「限界を作るのも破るのも自分」と話す演出家の中村龍史さん=東京都港区(野村成次撮影)【拡大】
マッスルミュージカルの依頼を受けたのは透析を始めた後です。振り付けしていたら、いつの間にかおなかからチューブが出てくることもあった。でも、周囲には知られたくなかった。みんなの目が変わると仕事がやりにくくなると思い、「大変ですね」などと言われるのも嫌でした。
僕は健常者と同じようにやっていける。こんな病気ごときで自分の夢を断念したくないし、人生を捨てたくない。日本の演劇、ミュージカル、舞台は悲惨な状況です。だから、もうちょっと爪でひっかいて穴を開け、ひっくり返さないと気が済まない。
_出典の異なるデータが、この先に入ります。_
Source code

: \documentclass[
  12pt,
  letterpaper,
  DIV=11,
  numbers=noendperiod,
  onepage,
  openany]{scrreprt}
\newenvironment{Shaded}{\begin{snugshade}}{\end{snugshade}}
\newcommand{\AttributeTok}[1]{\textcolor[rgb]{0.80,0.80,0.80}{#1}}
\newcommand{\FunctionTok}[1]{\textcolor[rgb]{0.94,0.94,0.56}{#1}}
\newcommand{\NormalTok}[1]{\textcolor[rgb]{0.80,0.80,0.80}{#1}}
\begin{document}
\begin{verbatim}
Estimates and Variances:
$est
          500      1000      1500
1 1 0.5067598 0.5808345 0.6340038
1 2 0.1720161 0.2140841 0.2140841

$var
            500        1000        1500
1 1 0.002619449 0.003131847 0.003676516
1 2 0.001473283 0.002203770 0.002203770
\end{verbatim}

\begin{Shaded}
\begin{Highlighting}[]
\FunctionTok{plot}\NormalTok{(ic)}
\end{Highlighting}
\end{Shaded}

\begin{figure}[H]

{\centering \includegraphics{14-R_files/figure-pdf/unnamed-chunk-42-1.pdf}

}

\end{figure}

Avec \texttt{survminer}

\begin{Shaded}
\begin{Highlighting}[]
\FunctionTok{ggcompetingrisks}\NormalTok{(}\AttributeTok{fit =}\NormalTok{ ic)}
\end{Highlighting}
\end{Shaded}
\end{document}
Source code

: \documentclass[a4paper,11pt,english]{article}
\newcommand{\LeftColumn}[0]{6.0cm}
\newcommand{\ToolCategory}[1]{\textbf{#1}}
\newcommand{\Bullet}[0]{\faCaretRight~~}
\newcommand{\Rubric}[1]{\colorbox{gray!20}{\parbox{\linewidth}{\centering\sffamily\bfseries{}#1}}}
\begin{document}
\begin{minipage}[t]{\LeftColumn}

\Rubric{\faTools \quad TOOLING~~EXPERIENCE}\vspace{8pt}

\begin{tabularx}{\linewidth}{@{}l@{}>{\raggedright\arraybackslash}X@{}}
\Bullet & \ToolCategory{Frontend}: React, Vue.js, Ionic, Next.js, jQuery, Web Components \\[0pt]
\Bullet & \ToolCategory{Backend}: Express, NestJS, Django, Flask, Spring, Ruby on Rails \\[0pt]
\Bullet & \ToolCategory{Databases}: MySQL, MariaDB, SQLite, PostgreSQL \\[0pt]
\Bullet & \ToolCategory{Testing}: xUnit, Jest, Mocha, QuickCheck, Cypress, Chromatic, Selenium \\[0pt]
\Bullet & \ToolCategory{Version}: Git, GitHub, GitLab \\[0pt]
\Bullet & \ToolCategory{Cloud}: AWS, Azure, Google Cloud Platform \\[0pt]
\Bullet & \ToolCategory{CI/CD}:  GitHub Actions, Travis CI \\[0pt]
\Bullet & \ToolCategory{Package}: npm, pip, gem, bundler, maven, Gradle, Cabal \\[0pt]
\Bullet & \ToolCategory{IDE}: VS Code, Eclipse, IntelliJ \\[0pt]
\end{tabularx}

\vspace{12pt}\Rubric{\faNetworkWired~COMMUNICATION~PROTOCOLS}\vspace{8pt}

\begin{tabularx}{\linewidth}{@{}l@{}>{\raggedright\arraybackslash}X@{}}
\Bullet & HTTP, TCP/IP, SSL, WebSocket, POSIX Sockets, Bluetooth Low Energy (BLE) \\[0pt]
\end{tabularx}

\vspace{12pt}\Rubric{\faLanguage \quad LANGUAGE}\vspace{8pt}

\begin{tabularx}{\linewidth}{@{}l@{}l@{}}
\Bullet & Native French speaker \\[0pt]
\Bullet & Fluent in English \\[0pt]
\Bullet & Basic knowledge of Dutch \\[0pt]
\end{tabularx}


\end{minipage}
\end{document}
20年には元マッスルミュージカルの主要メンバーと「中村JAPANドラマティックカンパニー」を結成し、22年から30代女性を中心にしたユニット「CHANCE」のプロデュースなども始めました。今の日本には大人向けのエンターテインメントがないですからね。自分がやらなければ誰がやるんだ、という状況。悲しんでいる人も笑顔になるような舞台のため、「俺は命を懸けているんだ、ばかやろう」という気持ちです。